Portrait of Audrey Macklin

 

This oped by law scholar Prof. Audrey Macklin, commenting on Canadian Omar Khadr's release on bail pending his appeal, appeared in the print and online versions of the Globe and Mail today. Read the full commentary online here, or below.

 

Respect the weight of 800 years of law in Khadr bail

By Audrey Macklin, Professor & Chair in Human Rights Law

This year is the 800th anniversary of the Magna Carta. The most venerated of its provisions is the “great writ” of habeas corpus. It enshrines the right of those whose liberty is deprived by the state to challenge the legality of that detention before a court of law. Habeas corpus is part of the Canadian legal order, and enshrined in the Charter. It is rooted in a long history but it has not lost its contemporary salience: It is the legal principle at stake in the recent decision of Alberta Court of Queen’s Bench Justice June Ross concerning Omar Khadr.

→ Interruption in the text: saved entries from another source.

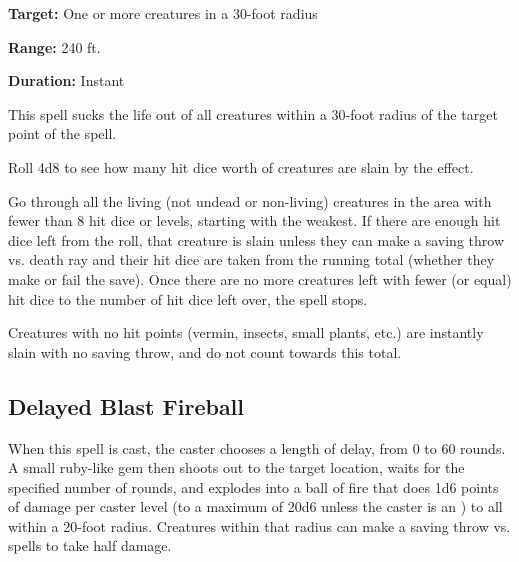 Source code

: \begin{multicols*}{2}
{\textbf{Target:} One or more creatures in a 30-foot radius

\textbf{Range:} 240 ft.

\textbf{Duration:} Instant}

This spell sucks the life out of all creatures within a 30-foot radius of the target point of the spell.

Roll 4d8 to see how many hit dice worth of creatures are slain by the effect.

Go through all the living (not undead or non-living) creatures in the area with fewer than 8 hit dice or levels, starting with the weakest. If there are enough hit dice left from the roll, that creature is slain unless they can make a saving throw vs. death ray and their hit dice are taken from the running total (whether they make or fail the save). Once there are no more creatures left with fewer (or equal) hit dice to the number of hit dice left over, the spell stops.


Creatures with no hit points (vermin, insects, small plants, etc.) are instantly slain with no saving throw, and do not count towards this total.

\subsection{Delayed Blast Fireball}\label{spell:Delayed Blast Fireball}

When this spell is cast, the caster chooses a length of delay, from 0 to 60 rounds. A small ruby-like gem then shoots out to the target location, waits for the specified number of rounds, and explodes into a ball of fire that does 1d6 points of damage per caster level (to a maximum of 20d6 unless the caster is an ) to all within a 20-foot radius. Creatures within that radius can make a saving throw vs. spells to take half damage.


\end{multicols*}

The facts of Omar Khadr’s life are well known by now. He has spent almost 15 years – half his life – in detention. He agreed to plead guilty to various crimes in 2010, which enabled his eventual transfer from Guantanamo Bay to a Canadian prison. Justice Ross’s decision does not order his permanent release, but rather grants him bail (on conditions to be determined in a few weeks) pending an appeal of his convictions before a U.S. Court Martial Appeal Court.

There is nothing inherently unusual about a court granting interim release to a person appealing a criminal conviction. Bail, or interim judicial release, can be understood as a variant of habeas corpus. The question of whether bail serves the public interest usually depends on a balancing of factors: the seriousness of the offences, the strength of the appeal, the prospective delay in the determination of the appeal, and public safety. But nothing about Omar Khadr is treated as usual, and so it is worth unpacking Justice Ross’s evaluation of these factors in Mr. Khadr’s case.

The United States characterized the offences to which Mr. Khadr pleaded guilty as war crimes. They included attempted murder and murder in violation of the laws of war, as well as material support for terrorism. At the same time, the grounds of appeal are compelling: In 2012, a U.S. court found that “material support of terrorism” was invented by the U.S. post-9/11, and was not actually a war crime under the international laws of war when Mr. Khadr was captured.

The offence of “murder in violation of the laws of war” makes it a crime for a person whom the U.S. considers to be an “unlawful enemy combatant” to kill an American soldier on the battlefield. It is vulnerable to the same complaint of retroactivity, and Mr. Khadr’s appeal would be the first to challenge it. Resolution of his appeal in the U.S. may take longer than his sentence, which would sap a victory of much of its practical value.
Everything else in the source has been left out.